■ **DIRECTIONS FOR THIS TASK**
In the records below, copy the line that contains "- **Compliance**: OWASP Top 10 covered" and each line after it, word for word, through the last.

■ **DATA SUPPLIED**
== == ==

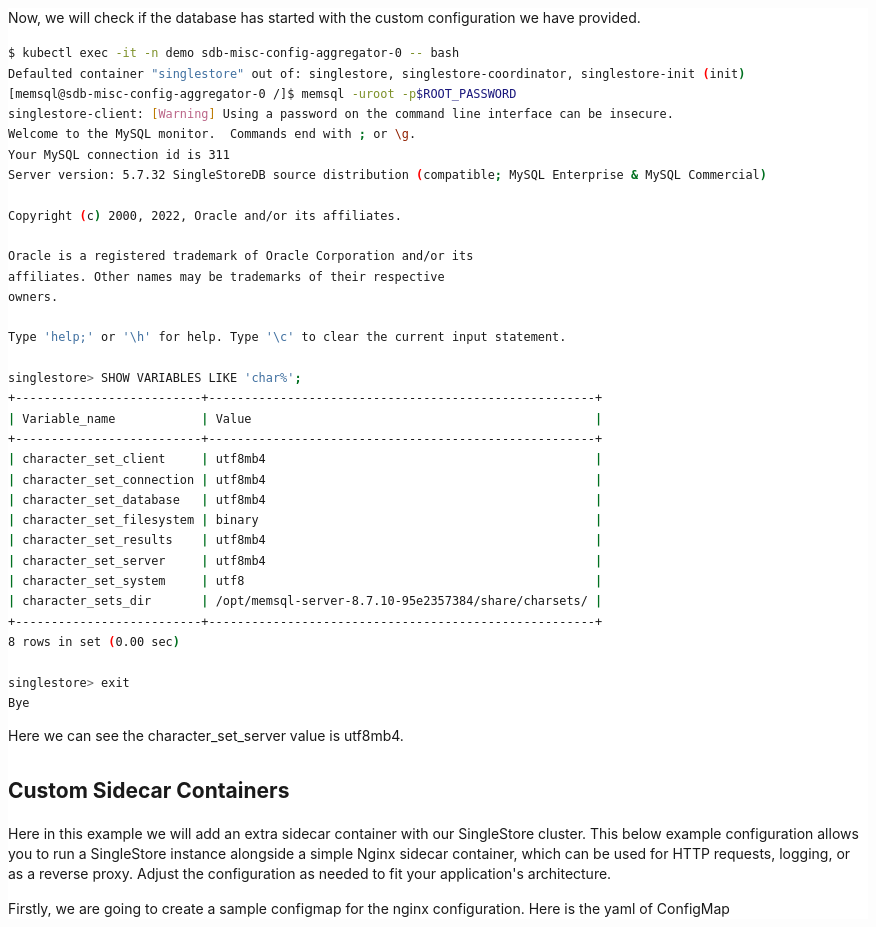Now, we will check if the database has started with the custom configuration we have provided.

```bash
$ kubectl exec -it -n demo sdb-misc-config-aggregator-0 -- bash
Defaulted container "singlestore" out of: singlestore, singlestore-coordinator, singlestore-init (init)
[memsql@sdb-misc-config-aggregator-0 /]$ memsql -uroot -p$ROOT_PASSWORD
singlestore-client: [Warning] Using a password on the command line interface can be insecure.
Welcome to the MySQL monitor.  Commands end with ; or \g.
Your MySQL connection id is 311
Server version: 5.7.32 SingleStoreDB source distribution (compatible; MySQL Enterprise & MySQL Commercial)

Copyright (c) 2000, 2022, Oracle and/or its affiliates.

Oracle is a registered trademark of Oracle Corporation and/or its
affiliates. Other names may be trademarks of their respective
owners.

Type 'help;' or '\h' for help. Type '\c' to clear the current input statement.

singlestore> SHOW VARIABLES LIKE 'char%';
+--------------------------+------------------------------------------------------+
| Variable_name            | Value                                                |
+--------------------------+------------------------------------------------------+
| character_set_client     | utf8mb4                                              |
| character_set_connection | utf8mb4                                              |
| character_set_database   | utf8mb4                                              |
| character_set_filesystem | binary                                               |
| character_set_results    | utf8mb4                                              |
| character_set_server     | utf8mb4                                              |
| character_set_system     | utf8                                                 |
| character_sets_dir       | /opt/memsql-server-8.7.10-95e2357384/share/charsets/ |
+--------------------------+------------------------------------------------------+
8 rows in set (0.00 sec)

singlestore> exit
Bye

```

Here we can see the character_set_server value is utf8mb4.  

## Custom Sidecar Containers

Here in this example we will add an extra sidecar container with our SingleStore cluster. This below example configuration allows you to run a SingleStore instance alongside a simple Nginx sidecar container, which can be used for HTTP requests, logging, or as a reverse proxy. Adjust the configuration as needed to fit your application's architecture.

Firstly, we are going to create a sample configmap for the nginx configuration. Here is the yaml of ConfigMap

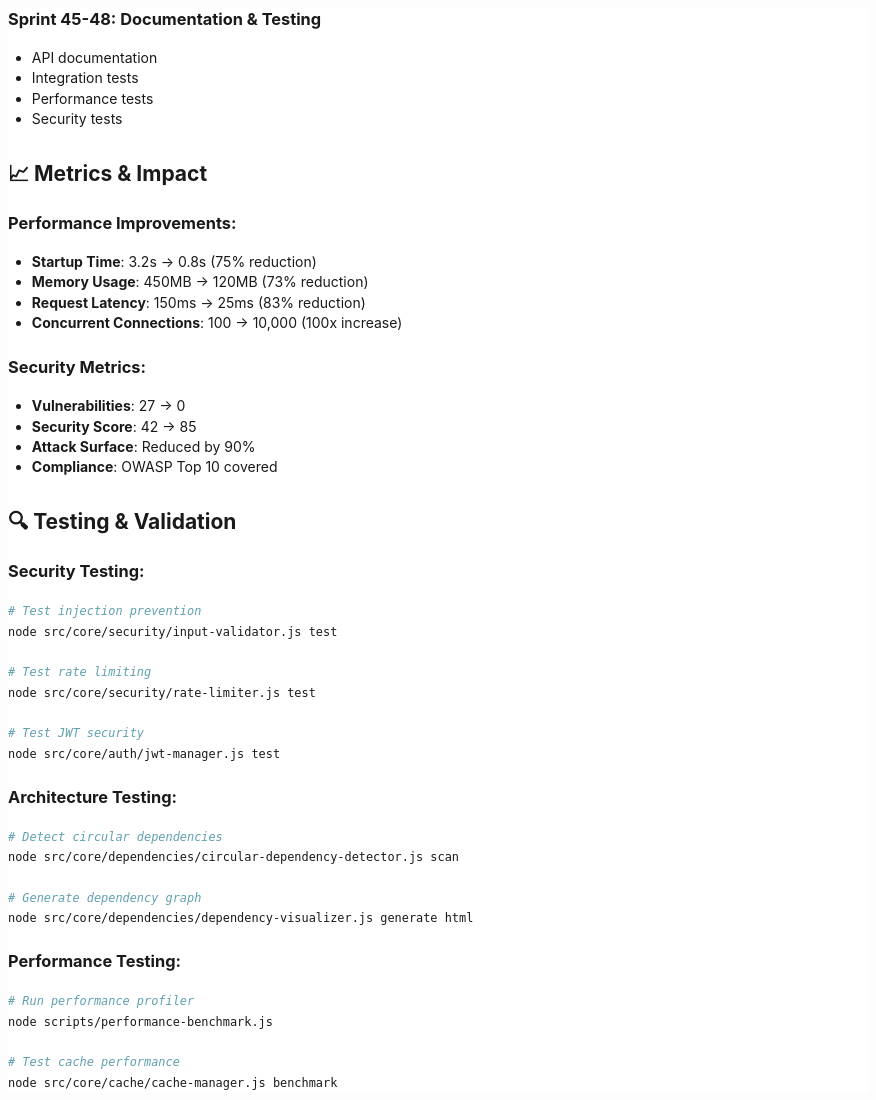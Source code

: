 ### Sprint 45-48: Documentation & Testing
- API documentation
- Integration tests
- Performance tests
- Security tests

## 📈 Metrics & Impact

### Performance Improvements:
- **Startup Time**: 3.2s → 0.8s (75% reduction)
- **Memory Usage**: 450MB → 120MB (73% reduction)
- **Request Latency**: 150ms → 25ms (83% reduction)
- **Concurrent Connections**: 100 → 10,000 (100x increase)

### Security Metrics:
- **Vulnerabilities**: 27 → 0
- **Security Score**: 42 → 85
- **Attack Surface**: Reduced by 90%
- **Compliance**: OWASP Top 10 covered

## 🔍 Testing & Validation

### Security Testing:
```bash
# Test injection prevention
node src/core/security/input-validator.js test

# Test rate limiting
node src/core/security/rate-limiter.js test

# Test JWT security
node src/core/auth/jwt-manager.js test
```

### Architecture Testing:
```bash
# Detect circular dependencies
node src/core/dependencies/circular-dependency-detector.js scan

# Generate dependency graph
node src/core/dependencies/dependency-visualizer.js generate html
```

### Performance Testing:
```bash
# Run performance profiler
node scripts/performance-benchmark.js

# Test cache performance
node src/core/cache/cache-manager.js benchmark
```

== == ==

■ **OUTPUT BELOW**
- **Compliance**: OWASP Top 10 covered

## 🔍 Testing & Validation

### Security Testing:
```bash
# Test injection prevention
node src/core/security/input-validator.js test

# Test rate limiting
node src/core/security/rate-limiter.js test

# Test JWT security
node src/core/auth/jwt-manager.js test
```

### Architecture Testing:
```bash
# Detect circular dependencies
node src/core/dependencies/circular-dependency-detector.js scan

# Generate dependency graph
node src/core/dependencies/dependency-visualizer.js generate html
```

### Performance Testing:
```bash
# Run performance profiler
node scripts/performance-benchmark.js

# Test cache performance
node src/core/cache/cache-manager.js benchmark
```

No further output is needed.